Bisecting Fedora kernel

This post shows how to bisect a Fedora kernel to find the source of a regression. I needed that recently and I found no good guide, so I’m at least capturing my notes here, perhaps you find it useful. This approach can be used to identify which exact commit caused a bad kernel behavior on your hardware, and then report it to kernel maintainers. Note, you need to have a reliable way of reproducing the problem. If it happens randomly and infrequently, it’s much harder to debug.

0. Try the latest Rawhide kernel

Before you spend too much time on this, it’s always worth a shot to test the latest Rawhide kernel. Perhaps the bug is fixed already?

Usually the kernel consists of these installed packages: kernel, kernel-core, kernel-modules, kernel-modules-core, kernel-modules-extra. But see what you have installed on your system, e.g. with: rpm -qa | grep ^kernel | sort .

Install the latest Rawhide kernel:

sudo dnf update --setopt=installonly_limit=0 --repo fedora --releasever rawhide kernel{,-core,-modules,-modules-core,-modules-extra}

You want to use --setopt=installonly_limit=0 throughout this exercise to make sure you don’t accidentally remove a working kernel from your system and don’t end up with just broken ones (there’s a limit of three kernels installed at the same time by default). But it means you’ll need to remove tested kernels manually from time to time, otherwise you run out of space in /boot.

Reboot and keep pressing F8 during startup to display the GRUB boot menu. Make sure to select the newly installed kernel, boot it, test it. Note down whether it’s good or bad. If the problem is still there, we’ll need to continue debugging.

Note: When you want to remove that tested kernel, obviously you can’t be currently running from it. Then use standard dnf remove to get rid of it, or use dnf history for a more convenient way (e.g. dnf history undo last).

I. Narrow down the issue in Fedora-packaged kernels

As the first step, it’s useful to figure out which Fedora-packaged kernel is the last one with good behavior (a “good kernel“), and which one is the first one with bad behavior (a “bad kernel“). That will help you narrow down the scope. It’s much faster to download and install already built kernels than to compile your own (which we’ll do later).
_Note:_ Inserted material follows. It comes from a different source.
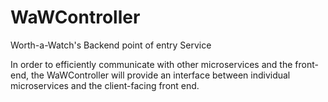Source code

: # WaWController
Worth-a-Watch's Backend point of entry Service

In order to efficiently communicate with other microservices and the front-end, the WaWController will provide an interface between individual microservices and the client-facing front end.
Most probably you’re currently running a bad kernel (because you’re reading this). So reboot, display the GRUB boot menu and boot an older kernel. See if it’s good or bad, note it down. Unless the problem is very recent, all available kernels (usually three) in the GRUB menu will be bad. It’s time to start downloading older kernels from Koji. Use a reasonable strategy, e.g. install a month old kernel, or several months old, and gradually halve the intervals and narrow down until you find the latest good kernel. You don’t need to worry about using kernels from other Fedora releases (as you can see in their .fcNN suffix), they are standalone and work in any release. You can download the kernel subpackages manually, or use koji command (from the koji package), e.g.:

koji download-build --arch x86_64 kernel-6.5.0-0.rc6.43.fc39

That downloads many more subpackages than you need, so install just those needed (see the previous section), e.g. like this:

sudo dnf --setopt=installonly_limit=0 install ./kernel{,-core,-modules,-modules-core,-modules-extra}-6.5*.rpm

For each picked kernel, install it, boot into it, test it, note down whether it’s good or bad. Continue until you’ve found the latest good packaged kernel and the first bad packaged kernel.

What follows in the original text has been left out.